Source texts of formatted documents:
◆ ◆ ◆ ◆ ◆ ◆ ◆
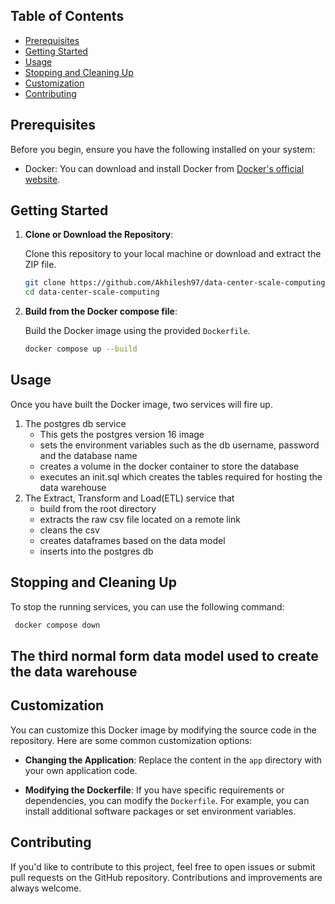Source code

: ## Table of Contents

- [Prerequisites](#prerequisites)
- [Getting Started](#getting-started)
- [Usage](#usage)
- [Stopping and Cleaning Up](#stopping-and-cleaning-up)
- [Customization](#customization)
- [Contributing](#contributing)

## Prerequisites

Before you begin, ensure you have the following installed on your system:

- Docker: You can download and install Docker from [Docker's official website](https://www.docker.com/get-started).

## Getting Started

1. **Clone or Download the Repository**:

   Clone this repository to your local machine or download and extract the ZIP file.

   ```bash
   git clone https://github.com/Akhilesh97/data-center-scale-computing.git
   cd data-center-scale-computing
   ```

2. **Build from the Docker compose file**:

   Build the Docker image using the provided `Dockerfile`.

   ```bash
   docker compose up --build
   ```

## Usage

Once you have built the Docker image, two services will fire up.

1. The postgres db service
   - This gets the postgres version 16 image
   - sets the environment variables such as the db username, password and the database name
   - creates a volume in the docker container to store the database
   - executes an init.sql which creates the tables required for hosting the data warehouse
2. The Extract, Transform and Load(ETL) service that
   - build from the root directory
   - extracts the raw csv file located on a remote link
   - cleans the csv
   - creates dataframes based on the data model
   - inserts into the postgres db
     
## Stopping and Cleaning Up

To stop the running services, you can use the following command:

```bash
 docker compose down
```

## The third normal form data model used to create the data warehouse


## Customization

You can customize this Docker image by modifying the source code in the repository. Here are some common customization options:

- **Changing the Application**: Replace the content in the `app` directory with your own application code.

- **Modifying the Dockerfile**: If you have specific requirements or dependencies, you can modify the `Dockerfile`. For example, you can install additional software packages or set environment variables.

## Contributing

If you'd like to contribute to this project, feel free to open issues or submit pull requests on the GitHub repository. Contributions and improvements are always welcome.
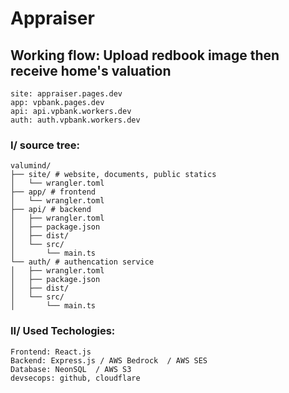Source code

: # Appraiser

## Working flow: Upload redbook image then receive home's valuation  

```
site: appraiser.pages.dev  
app: vpbank.pages.dev  
api: api.vpbank.workers.dev  
auth: auth.vpbank.workers.dev  
```

### I/ source tree:  

```
valumind/  
├── site/ # website, documents, public statics  
│   └── wrangler.toml  
├── app/ # frontend  
│   └── wrangler.toml  
├── api/ # backend  
│   ├── wrangler.toml  
│   ├── package.json
│   ├── dist/
│   └── src/  
│       └── main.ts  
└── auth/ # authencation service   
│   ├── wrangler.toml  
│   ├── package.json
│   ├── dist/
│   └── src/  
│       └── main.ts  
```

### II/ Used Techologies:  
```
Frontend: React.js    
Backend: Express.js / AWS Bedrock  / AWS SES  
Database: NeonSQL  / AWS S3  
devsecops: github, cloudflare    
```
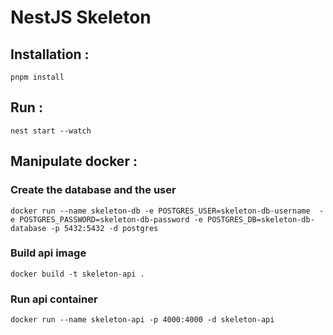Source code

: # NestJS Skeleton

## Installation : 
```
pnpm install
```


## Run : 
```
nest start --watch
```


## Manipulate docker :

### Create the database and the user
```docker
docker run --name skeleton-db -e POSTGRES_USER=skeleton-db-username  -e POSTGRES_PASSWORD=skeleton-db-password -e POSTGRES_DB=skeleton-db-database -p 5432:5432 -d postgres
```

### Build api image
```docker
docker build -t skeleton-api .
```

### Run api container
```docker
docker run --name skeleton-api -p 4000:4000 -d skeleton-api
```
◆ ◆ ◆ ◆ ◆ ◆ ◆
Only lines that contain "directory" are needed, so copy each of them from the data.

- _Result of the task_
   - build from the root directory
- **Changing the Application**: Replace the content in the `app` directory with your own application code.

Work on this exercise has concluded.